12.  Further, that the matter in issue is whether the Applicant demonstrated to the Court a prima facie case for the grant of the relief sought. It was the Respondent’s submission that it’s not disputed that judgement was entered in favour of Samuel Mugwe Gioche, and that he is the only one with any rightful and justifiable interest in seeking leave to file the suit and not the advocate Daniel Gachiengo who acted as his advocate. Therefore,  that the Court erred in both law and fact by granting a stranger leave in the first instance.
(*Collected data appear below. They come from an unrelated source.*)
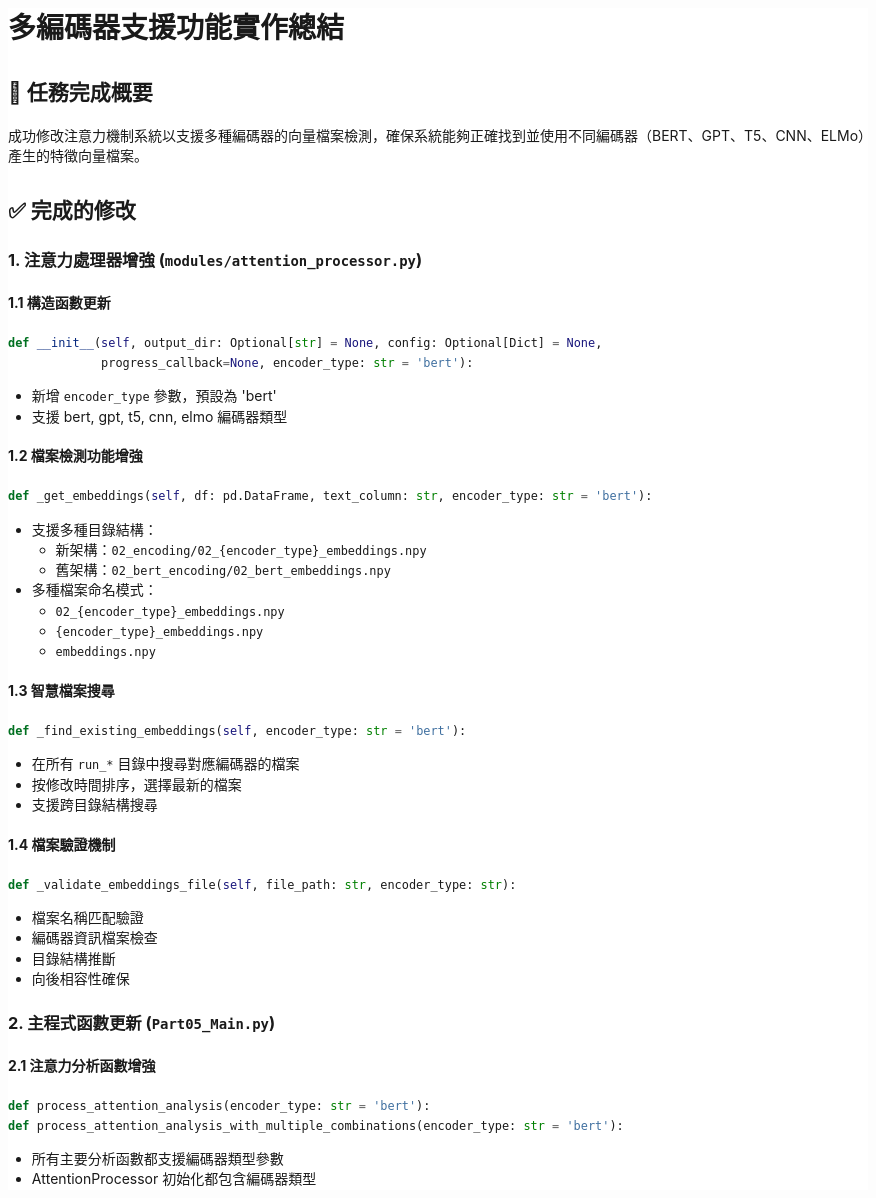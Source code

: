 # 多編碼器支援功能實作總結

## 🎯 任務完成概要

成功修改注意力機制系統以支援多種編碼器的向量檔案檢測，確保系統能夠正確找到並使用不同編碼器（BERT、GPT、T5、CNN、ELMo）產生的特徵向量檔案。

## ✅ 完成的修改

### 1. 注意力處理器增強 (`modules/attention_processor.py`)

#### 1.1 構造函數更新
```python
def __init__(self, output_dir: Optional[str] = None, config: Optional[Dict] = None, 
             progress_callback=None, encoder_type: str = 'bert'):
```
- 新增 `encoder_type` 參數，預設為 'bert'
- 支援 bert, gpt, t5, cnn, elmo 編碼器類型

#### 1.2 檔案檢測功能增強
```python
def _get_embeddings(self, df: pd.DataFrame, text_column: str, encoder_type: str = 'bert'):
```
- 支援多種目錄結構：
  - 新架構：`02_encoding/02_{encoder_type}_embeddings.npy`
  - 舊架構：`02_bert_encoding/02_bert_embeddings.npy`
- 多種檔案命名模式：
  - `02_{encoder_type}_embeddings.npy`
  - `{encoder_type}_embeddings.npy`
  - `embeddings.npy`

#### 1.3 智慧檔案搜尋
```python
def _find_existing_embeddings(self, encoder_type: str = 'bert'):
```
- 在所有 `run_*` 目錄中搜尋對應編碼器的檔案
- 按修改時間排序，選擇最新的檔案
- 支援跨目錄結構搜尋

#### 1.4 檔案驗證機制
```python
def _validate_embeddings_file(self, file_path: str, encoder_type: str):
```
- 檔案名稱匹配驗證
- 編碼器資訊檔案檢查
- 目錄結構推斷
- 向後相容性確保

### 2. 主程式函數更新 (`Part05_Main.py`)

#### 2.1 注意力分析函數增強
```python
def process_attention_analysis(encoder_type: str = 'bert'):
def process_attention_analysis_with_multiple_combinations(encoder_type: str = 'bert'):
```
- 所有主要分析函數都支援編碼器類型參數
- AttentionProcessor 初始化都包含編碼器類型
13. In addition, that the Court granted the Applicant leave to amend the application dated 17th October 2018. However, that the statutory statement and affidavit is still being deposed by Daniel Gachiengo Gitau, the Applicant’s advocates with no mention or involvement of the Applicant, rendering the entire application defective. On whether the statement and affidavit of Daniel Gachiengi Gitau as advocate is sustainable, the Respondent submitted that its trite law and practice that an advocate cannot and should not depose or engage himself in the realm of evidence in a matter that he is appearing. In addition that it has not been explained why the Applicant is not in apposition to swear the supporting documents. Reliance was placed on the case of Barrack Ofulo Otieno vs Instarect Limited, (2015) eKLR for the proposition that advocates are not permitted to swear affidavits in contentious matters.
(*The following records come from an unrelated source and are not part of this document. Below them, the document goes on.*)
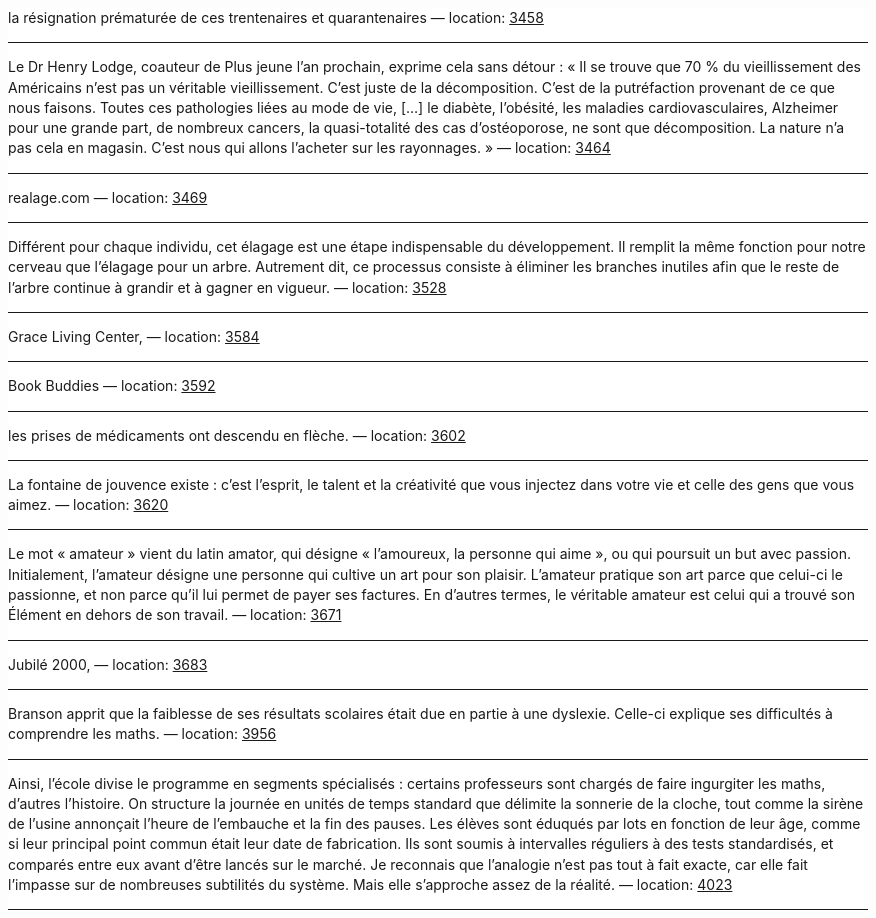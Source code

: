 la résignation prématurée de ces trentenaires et quarantenaires — location: [3458](kindle://book?action=open&asin=B00FQHJGLQ&location=3458)

---
Le Dr Henry Lodge, coauteur de Plus jeune l’an prochain, exprime cela sans détour : « Il se trouve que 70 % du vieillissement des Américains n’est pas un véritable vieillissement. C’est juste de la décomposition. C’est de la putréfaction provenant de ce que nous faisons. Toutes ces pathologies liées au mode de vie, […] le diabète, l’obésité, les maladies cardiovasculaires, Alzheimer pour une grande part, de nombreux cancers, la quasi-totalité des cas d’ostéoporose, ne sont que décomposition. La nature n’a pas cela en magasin. C’est nous qui allons l’acheter sur les rayonnages. » — location: [3464](kindle://book?action=open&asin=B00FQHJGLQ&location=3464)

---
realage.com — location: [3469](kindle://book?action=open&asin=B00FQHJGLQ&location=3469)

---
Différent pour chaque individu, cet élagage est une étape indispensable du développement. Il remplit la même fonction pour notre cerveau que l’élagage pour un arbre. Autrement dit, ce processus consiste à éliminer les branches inutiles afin que le reste de l’arbre continue à grandir et à gagner en vigueur. — location: [3528](kindle://book?action=open&asin=B00FQHJGLQ&location=3528)

---
Grace Living Center, — location: [3584](kindle://book?action=open&asin=B00FQHJGLQ&location=3584)

---
Book Buddies — location: [3592](kindle://book?action=open&asin=B00FQHJGLQ&location=3592)

---
les prises de médicaments ont descendu en flèche. — location: [3602](kindle://book?action=open&asin=B00FQHJGLQ&location=3602)

---
La fontaine de jouvence existe : c’est l’esprit, le talent et la créativité que vous injectez dans votre vie et celle des gens que vous aimez. — location: [3620](kindle://book?action=open&asin=B00FQHJGLQ&location=3620)

---
Le mot « amateur » vient du latin amator, qui désigne « l’amoureux, la personne qui aime », ou qui poursuit un but avec passion. Initialement, l’amateur désigne une personne qui cultive un art pour son plaisir. L’amateur pratique son art parce que celui-ci le passionne, et non parce qu’il lui permet de payer ses factures. En d’autres termes, le véritable amateur est celui qui a trouvé son Élément en dehors de son travail. — location: [3671](kindle://book?action=open&asin=B00FQHJGLQ&location=3671)

---
Jubilé 2000, — location: [3683](kindle://book?action=open&asin=B00FQHJGLQ&location=3683)

---
Branson apprit que la faiblesse de ses résultats scolaires était due en partie à une dyslexie. Celle-ci explique ses difficultés à comprendre les maths. — location: [3956](kindle://book?action=open&asin=B00FQHJGLQ&location=3956)

---
Ainsi, l’école divise le programme en segments spécialisés : certains professeurs sont chargés de faire ingurgiter les maths, d’autres l’histoire. On structure la journée en unités de temps standard que délimite la sonnerie de la cloche, tout comme la sirène de l’usine annonçait l’heure de l’embauche et la fin des pauses. Les élèves sont éduqués par lots en fonction de leur âge, comme si leur principal point commun était leur date de fabrication. Ils sont soumis à intervalles réguliers à des tests standardisés, et comparés entre eux avant d’être lancés sur le marché. Je reconnais que l’analogie n’est pas tout à fait exacte, car elle fait l’impasse sur de nombreuses subtilités du système. Mais elle s’approche assez de la réalité. — location: [4023](kindle://book?action=open&asin=B00FQHJGLQ&location=4023)

---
14. In closing, the Respondent urged the Court to come to the conclusion that the Applicant was neither in a position to instruct his advocate to file the application, nor swear the supporting affidavit and statement on his behalf. Further, that the application ought to fail for being misconceived and wrongfully instituted without proper leave of the court in the first instance. That the application therefore is an abuse of the Court process and the same ought to be struck out with costs to the Respondent.

The Determination

15. I have considered the pleadings and submissions by the Applicant and Respondent, and the issues that arise for determination are firstly, whether the instant application is properly before court, and secondly whether the Applicant is deserved of the orders sought. With regard to the first  issue, the Respondent urges that the instant application is improperly before court as it was initially not instituted in the name of the Applicant, but instead in his advocate’s name, and therefore did not meet the threshold for grant of leave . However, these arguments are being made late in the day, and after this particular defect was remedied by the Applicant who with leave of the Court amended his pleadings to show that he is the one instituting the judicial review proceedings.  It is notable that the Respondent did not oppose the application for amendment, and the correct position now reflected in the Amended Notice of Motion is that it is brought by the Applicant and not the Applicant’s Advocates.
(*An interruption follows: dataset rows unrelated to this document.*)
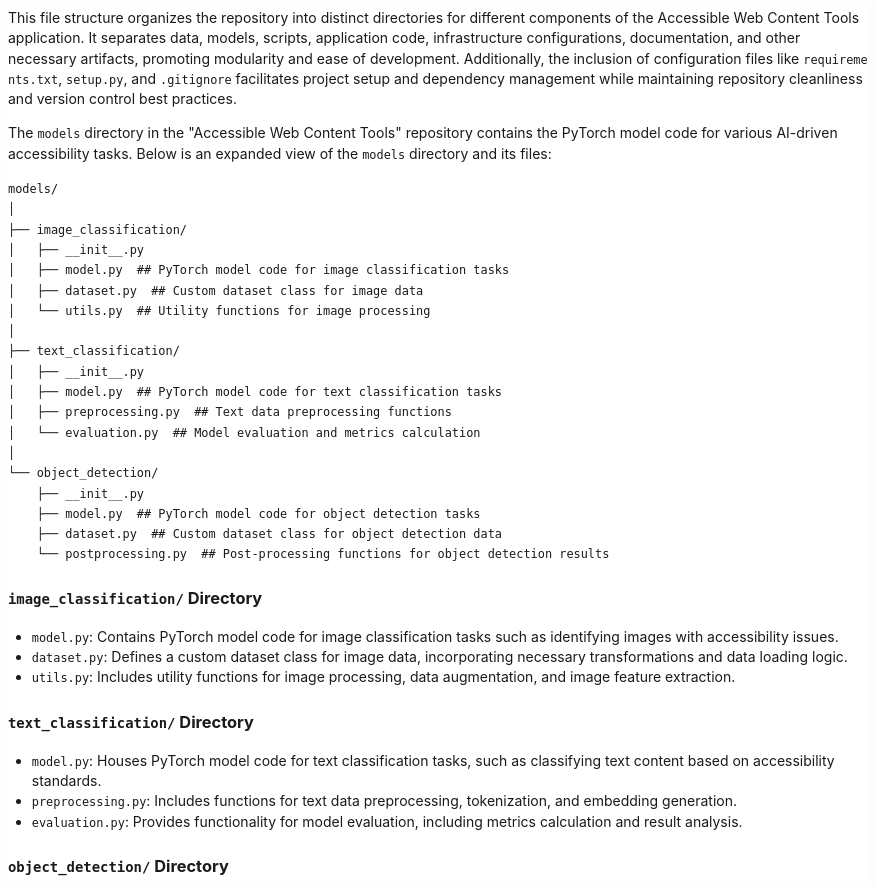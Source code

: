 This file structure organizes the repository into distinct directories for different components of the Accessible Web Content Tools application. It separates data, models, scripts, application code, infrastructure configurations, documentation, and other necessary artifacts, promoting modularity and ease of development. Additionally, the inclusion of configuration files like `requirements.txt`, `setup.py`, and `.gitignore` facilitates project setup and dependency management while maintaining repository cleanliness and version control best practices.

The `models` directory in the "Accessible Web Content Tools" repository contains the PyTorch model code for various AI-driven accessibility tasks. Below is an expanded view of the `models` directory and its files:

```plaintext
models/
│
├── image_classification/
│   ├── __init__.py
│   ├── model.py  ## PyTorch model code for image classification tasks
│   ├── dataset.py  ## Custom dataset class for image data
│   └── utils.py  ## Utility functions for image processing
│
├── text_classification/
│   ├── __init__.py
│   ├── model.py  ## PyTorch model code for text classification tasks
│   ├── preprocessing.py  ## Text data preprocessing functions
│   └── evaluation.py  ## Model evaluation and metrics calculation
│
└── object_detection/
    ├── __init__.py
    ├── model.py  ## PyTorch model code for object detection tasks
    ├── dataset.py  ## Custom dataset class for object detection data
    └── postprocessing.py  ## Post-processing functions for object detection results
```

### `image_classification/` Directory

- `model.py`: Contains PyTorch model code for image classification tasks such as identifying images with accessibility issues.
- `dataset.py`: Defines a custom dataset class for image data, incorporating necessary transformations and data loading logic.
- `utils.py`: Includes utility functions for image processing, data augmentation, and image feature extraction.

### `text_classification/` Directory

- `model.py`: Houses PyTorch model code for text classification tasks, such as classifying text content based on accessibility standards.
- `preprocessing.py`: Includes functions for text data preprocessing, tokenization, and embedding generation.
- `evaluation.py`: Provides functionality for model evaluation, including metrics calculation and result analysis.

### `object_detection/` Directory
16. On the arguments that the supporting and verifying affidavit to the application was sworn by Daniel Gachiengo Gitau, the Applicant’s advocate, the law is settled that an advocate should refrain in as far as possible from swearing contentious matters on behalf of his client. Rule 9 of the Advocates Practice Rules provides for this as follows:

“No advocate may appear as such before any court or tribunal in any matter in which he has reason to believe that he may be required as a witness to give evidence, whether verbally or by declaration or affidavit; and if, while appearing in any matter, it becomes apparent that he will be required as a witness to give evidence whether verbally or by declaration or affidavit, he shall not continue to appear:

Provided that this rule does not prevent an advocate from giving evidence whether verbally or by declaration or affidavit on formal or non- contentious matter of fact in any matter in which he acts or appears.”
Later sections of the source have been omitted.